La chambre ad hoc, dédiée à la Coupe du monde 2026, du Tribunal arbitral du sport (TAS) pourrait se prononcer sur la présence de Folarin Balogun dans le huitième de finale entre la Belgique et les États-Unis dimanche, a appris l’agence Belga auprès d’un cabinet d’avocats spécialisé en droit du sport.
En seizièmes de finale, Balogun avait été exclu après 64 minutes en raison d’une semelle appuyée sur le défenseur de la Bosnie-Herzégovine Tarik Muharemovic. L’attaquant américain devait être automatiquement suspendu pour le huitième de finale contre les Diables Rouges lundi mais il a été autorisé par la FIFA à disputer la rencontre dimanche.

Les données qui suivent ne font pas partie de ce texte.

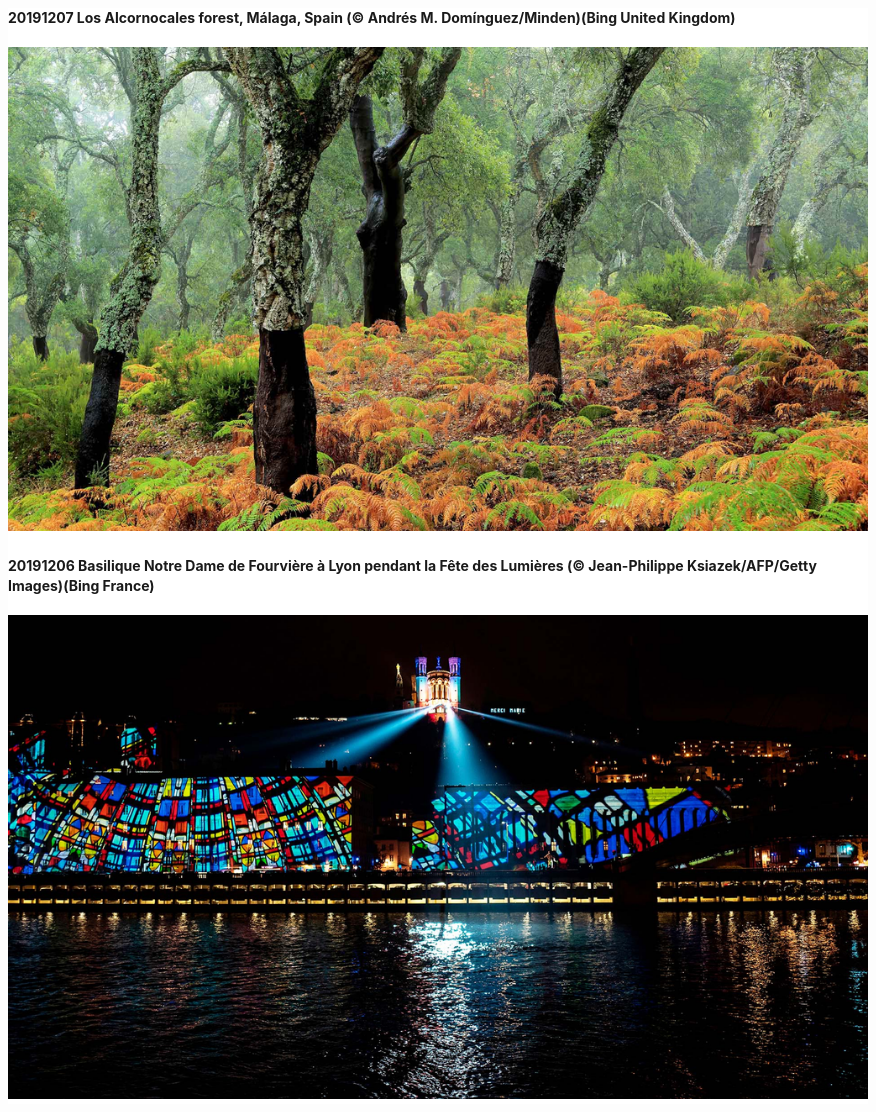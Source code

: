 #### 20191207 Los Alcornocales forest, Málaga, Spain (© Andrés M. Domínguez/Minden)(Bing United Kingdom)

![](20191207_CorkTrees_1920x1080.jpg)

#### 20191206 Basilique Notre Dame de Fourvière à Lyon pendant la Fête des Lumières (© Jean-Philippe Ksiazek/AFP/Getty Images)(Bing France)

![](20191206_NightLights_1920x1080.jpg)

En réaction, l’Union belge de football (URBSFA) s’est dite « stupéfiée » de l’annulation de cette suspension, et a annoncé qu’elle « étudiait toutes les options à sa disposition » afin de « sauvegarder les droits légitimes de toutes les équipes participantes et de protéger les principes fondamentaux du fair-play dans notre sport ».

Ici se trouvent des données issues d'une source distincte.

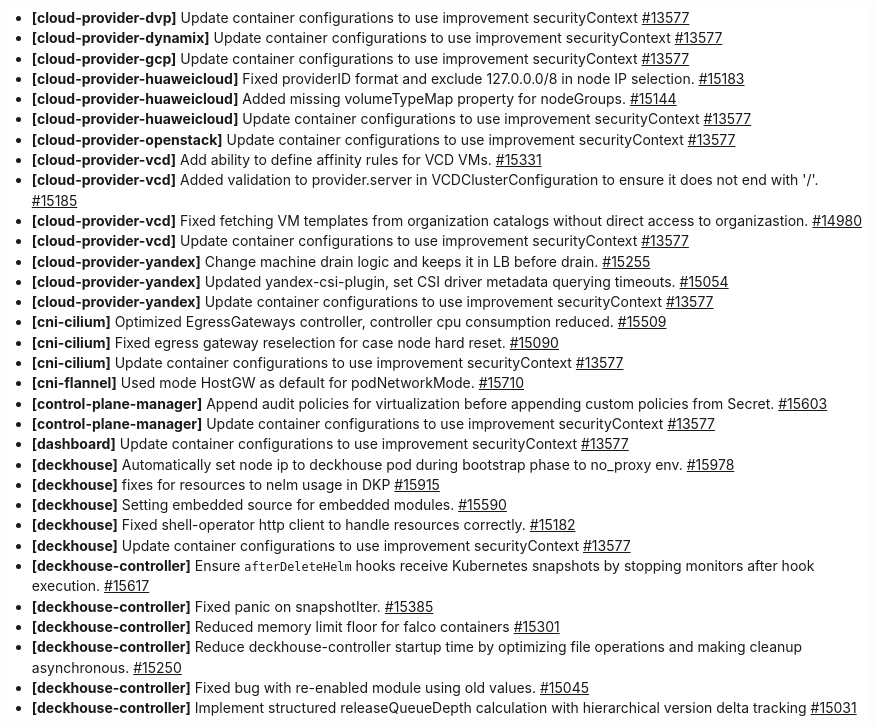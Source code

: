 - **[cloud-provider-dvp]** Update container configurations to use improvement securityContext [#13577](https://github.com/deckhouse/deckhouse/pull/13577)
 - **[cloud-provider-dynamix]** Update container configurations to use improvement securityContext [#13577](https://github.com/deckhouse/deckhouse/pull/13577)
 - **[cloud-provider-gcp]** Update container configurations to use improvement securityContext [#13577](https://github.com/deckhouse/deckhouse/pull/13577)
 - **[cloud-provider-huaweicloud]** Fixed providerID format and exclude 127.0.0.0/8 in node IP selection. [#15183](https://github.com/deckhouse/deckhouse/pull/15183)
 - **[cloud-provider-huaweicloud]** Added missing volumeTypeMap property for nodeGroups. [#15144](https://github.com/deckhouse/deckhouse/pull/15144)
 - **[cloud-provider-huaweicloud]** Update container configurations to use improvement securityContext [#13577](https://github.com/deckhouse/deckhouse/pull/13577)
 - **[cloud-provider-openstack]** Update container configurations to use improvement securityContext [#13577](https://github.com/deckhouse/deckhouse/pull/13577)
 - **[cloud-provider-vcd]** Add ability to define affinity rules for VCD VMs. [#15331](https://github.com/deckhouse/deckhouse/pull/15331)
 - **[cloud-provider-vcd]** Added validation to provider.server in VCDClusterConfiguration to ensure it does not end with '/'. [#15185](https://github.com/deckhouse/deckhouse/pull/15185)
 - **[cloud-provider-vcd]** Fixed fetching VM templates from organization catalogs without direct access to organizastion. [#14980](https://github.com/deckhouse/deckhouse/pull/14980)
 - **[cloud-provider-vcd]** Update container configurations to use improvement securityContext [#13577](https://github.com/deckhouse/deckhouse/pull/13577)
 - **[cloud-provider-yandex]** Change machine drain logic and keeps it in LB before drain. [#15255](https://github.com/deckhouse/deckhouse/pull/15255)
 - **[cloud-provider-yandex]** Updated yandex-csi-plugin, set CSI driver metadata querying timeouts. [#15054](https://github.com/deckhouse/deckhouse/pull/15054)
 - **[cloud-provider-yandex]** Update container configurations to use improvement securityContext [#13577](https://github.com/deckhouse/deckhouse/pull/13577)
 - **[cni-cilium]** Optimized EgressGateways controller, controller cpu consumption reduced. [#15509](https://github.com/deckhouse/deckhouse/pull/15509)
 - **[cni-cilium]** Fixed egress gateway reselection for case node hard reset. [#15090](https://github.com/deckhouse/deckhouse/pull/15090)
 - **[cni-cilium]** Update container configurations to use improvement securityContext [#13577](https://github.com/deckhouse/deckhouse/pull/13577)
 - **[cni-flannel]** Used mode HostGW as default for podNetworkMode. [#15710](https://github.com/deckhouse/deckhouse/pull/15710)
 - **[control-plane-manager]** Append audit policies for virtualization before appending custom policies from Secret. [#15603](https://github.com/deckhouse/deckhouse/pull/15603)
 - **[control-plane-manager]** Update container configurations to use improvement securityContext [#13577](https://github.com/deckhouse/deckhouse/pull/13577)
 - **[dashboard]** Update container configurations to use improvement securityContext [#13577](https://github.com/deckhouse/deckhouse/pull/13577)
 - **[deckhouse]** Automatically set node ip to deckhouse pod during bootstrap phase to no_proxy env. [#15978](https://github.com/deckhouse/deckhouse/pull/15978)
 - **[deckhouse]** fixes for resources to nelm usage in DKP [#15915](https://github.com/deckhouse/deckhouse/pull/15915)
 - **[deckhouse]** Setting embedded source for embedded modules. [#15590](https://github.com/deckhouse/deckhouse/pull/15590)
 - **[deckhouse]** Fixed shell-operator http client to handle resources correctly. [#15182](https://github.com/deckhouse/deckhouse/pull/15182)
 - **[deckhouse]** Update container configurations to use improvement securityContext [#13577](https://github.com/deckhouse/deckhouse/pull/13577)
 - **[deckhouse-controller]** Ensure `afterDeleteHelm` hooks receive Kubernetes snapshots by stopping monitors after hook execution. [#15617](https://github.com/deckhouse/deckhouse/pull/15617)
 - **[deckhouse-controller]** Fixed panic on snapshotIter. [#15385](https://github.com/deckhouse/deckhouse/pull/15385)
 - **[deckhouse-controller]** Reduced memory limit floor for falco containers [#15301](https://github.com/deckhouse/deckhouse/pull/15301)
 - **[deckhouse-controller]** Reduce deckhouse-controller startup time by optimizing file operations and making cleanup asynchronous. [#15250](https://github.com/deckhouse/deckhouse/pull/15250)
 - **[deckhouse-controller]** Fixed bug with re-enabled module using old values. [#15045](https://github.com/deckhouse/deckhouse/pull/15045)
 - **[deckhouse-controller]** Implement structured releaseQueueDepth calculation with hierarchical version delta tracking [#15031](https://github.com/deckhouse/deckhouse/pull/15031)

La FIFA a utilisé l’article 27 du règlement, qui lui permet de suspendre partiellement ou totalement l’exécution d’une sanction disciplinaire. La Belgique ne peut pas faire appel de cette décision puisqu’elle ne concerne pas un joueur belge. L’Union belge pourrait donc se tourner vers la chambre du TAS spécialement mise en place pour la Coupe du monde, qui est habilitée à rendre des décisions contraignantes dans un délai de 48 heures. Mais le match ayant lieu lundi, la chambre pourrait ne pas s’être prononcée avant le coup d’envoi. Dans ce cas, les États-Unis risquent une défaite par forfait s’ils alignent leur attaquant et que l’Union belge obtient gain de cause ensuite.